Sheep producers continue to trade into a much livelier market. Factory agents are keen to maintain high levels of throughput, with the weekly kill running in excess of 60,000 head for the last four weeks.

The fact that prices have strengthened during this period and remain solid shows the strength of demand.

Quotes are largely unchanged on last week’s levels.

Kildare Chilling remains top with its base of €5.40/kg plus 10c/kg quality assurance (QA) bonus.

Kepak has added 5c/kg on to its base, bringing it to €5.35/kg, along with its higher QA bonus of 15c/kg. The two Irish Country Meats plants remain at €5.30/kg plus 10c/kg QA, while Ballon is quoting 550c/kg all in.

Higher returns

Farmers handling significant numbers or trading through producer groups are pushing returns to €5.55/kg to €5.65/kg, with select deals negotiated at a higher level when transport costs are taken into account.

The highlight of the trade remains the appetite from agents looking to source lambs in direct farm sales or through the mart ring.

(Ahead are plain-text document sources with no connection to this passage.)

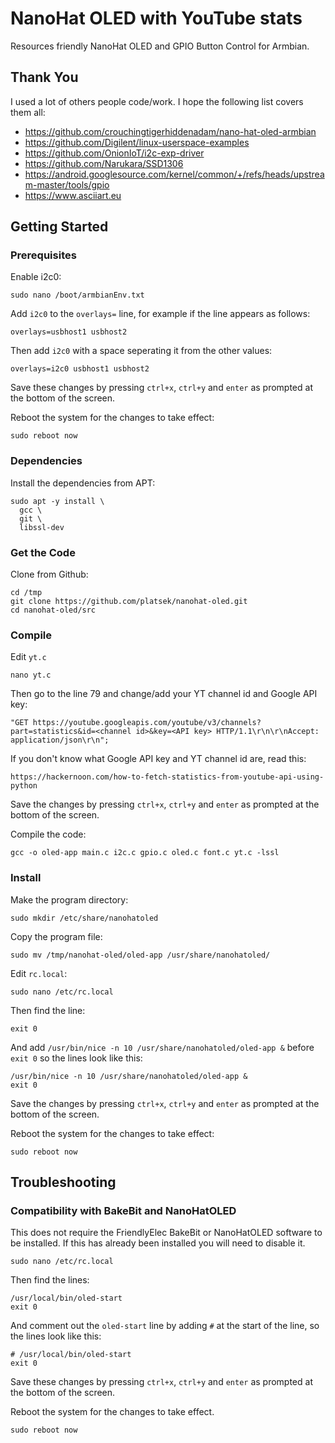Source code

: # NanoHat OLED with YouTube stats
Resources friendly NanoHat OLED and GPIO Button Control for Armbian.

## Thank You
I used a lot of others people code/work.
I hope the following list covers them all:

- https://github.com/crouchingtigerhiddenadam/nano-hat-oled-armbian
- https://github.com/Digilent/linux-userspace-examples
- https://github.com/OnionIoT/i2c-exp-driver
- https://github.com/Narukara/SSD1306
- https://android.googlesource.com/kernel/common/+/refs/heads/upstream-master/tools/gpio
- https://www.asciiart.eu

## Getting Started

### Prerequisites
Enable i2c0:
```
sudo nano /boot/armbianEnv.txt
```
Add `i2c0` to the `overlays=` line, for example if the line appears as follows:
```
overlays=usbhost1 usbhost2
```
Then add `i2c0` with a space seperating it from the other values:
```
overlays=i2c0 usbhost1 usbhost2
```
Save these changes by pressing `ctrl+x`, `ctrl+y` and `enter` as prompted at the bottom of the screen.  
  
Reboot the system for the changes to take effect:
```
sudo reboot now
```

### Dependencies
Install the dependencies from APT:
```
sudo apt -y install \
  gcc \
  git \
  libssl-dev
```

### Get the Code
Clone from Github:
```
cd /tmp
git clone https://github.com/platsek/nanohat-oled.git
cd nanohat-oled/src
```

### Compile
Edit `yt.c`
```
nano yt.c
```
Then go to the line 79 and change/add your YT channel id and Google API key:
```
"GET https://youtube.googleapis.com/youtube/v3/channels?part=statistics&id=<channel id>&key=<API key> HTTP/1.1\r\n\r\nAccept: application/json\r\n";
```
If you don't know what Google API key and YT channel id are, read this:
```
https://hackernoon.com/how-to-fetch-statistics-from-youtube-api-using-python
```
Save the changes by pressing `ctrl+x`, `ctrl+y` and `enter` as prompted at the bottom of the screen.  
  
Compile the code:
```
gcc -o oled-app main.c i2c.c gpio.c oled.c font.c yt.c -lssl
```

### Install
Make the program directory:
```
sudo mkdir /etc/share/nanohatoled
```
Copy the program file:
```
sudo mv /tmp/nanohat-oled/oled-app /usr/share/nanohatoled/
```
Edit `rc.local`:
```
sudo nano /etc/rc.local
```
Then find the line:
```
exit 0
```
And add `/usr/bin/nice -n 10 /usr/share/nanohatoled/oled-app &` before `exit 0` so the lines look like this:
```
/usr/bin/nice -n 10 /usr/share/nanohatoled/oled-app &
exit 0
```
Save the changes by pressing `ctrl+x`, `ctrl+y` and `enter` as prompted at the bottom of the screen.  
  
Reboot the system for the changes to take effect:
```
sudo reboot now
```

## Troubleshooting

### Compatibility with BakeBit and NanoHatOLED
This does not require the FriendlyElec BakeBit or NanoHatOLED software to be installed. If this has already been installed you will need to disable it.
```
sudo nano /etc/rc.local
```
Then find the lines:
```
/usr/local/bin/oled-start
exit 0
```
And comment out the `oled-start` line by adding `#` at the start of the line, so the lines look like this:
```
# /usr/local/bin/oled-start
exit 0
```
Save these changes by pressing `ctrl+x`, `ctrl+y` and `enter` as prompted at the bottom of the screen.  
  
Reboot the system for the changes to take effect.
```
sudo reboot now
```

Agents have been particularly active in mart sales and continue to drop well down in the weights to get lambs. Managers report agents purchasing significant numbers of lambs in the 38kg to 42kg bracket that would normally be purchased by store lamb finishers.

This is having a number of benefits – it is taking higher numbers out of the system and leaving factories hungry for lambs, with the average carcase weight of lambs slaughtered running significantly lower.

IFA national sheep chair Sean Dennehy said: “The lamb trade is a lot stronger this week, with factories having to increase quotes and prices and paying 30c to 35c/kg over quoted prices to get stock. Top weights have also increased to 21.5kg in the last few days and sellers should take advantage of demand and ensure they are negotiating maximum returns.”

Northern plants have increased quotes to ward off interest from southern buyers

Agents supplying southern plants have also been very active in northern sales in the last week. The number of sheep imported for direct slaughter increased by 1,109 head last week to reach 7,871. Northern plants have increased quotes to ward off interest from southern buyers, with quotes for Thursday at £4.70/kg, equivalent of €5.19/kg at 90.5p to the euro and €5.47/kg with VAT included at 5.4%. Top prices are running 5p/kg to 10p/kg higher, while prices in Britain continue to range from £4.90/kg to £5.00/kg (€5.41/kg to €5.52/kg and €5.71/kg to €5.82/kg incl VAT).

Prices in the south are running 40c/kg to 60c/kg ahead of the corresponding week in 2019, with prices running at their highest level for the month of July for more than five years.

The outlook remains positive, with live export buyers also entering the market and starting to source lamb for the Muslim Eid al-Adha festival, which takes place from the evening of Thursday 30 June to Monday 3 August.

Buyers in Northern Ireland and the UK are also reported as beginning to put orders together for the festival.

British prices are also running at their highest level in over five years, while Northern farmers are benefitting most from the strength of the trade with prices running as high as 70p/kg to 80p/kg ahead of the corresponding period in 2019.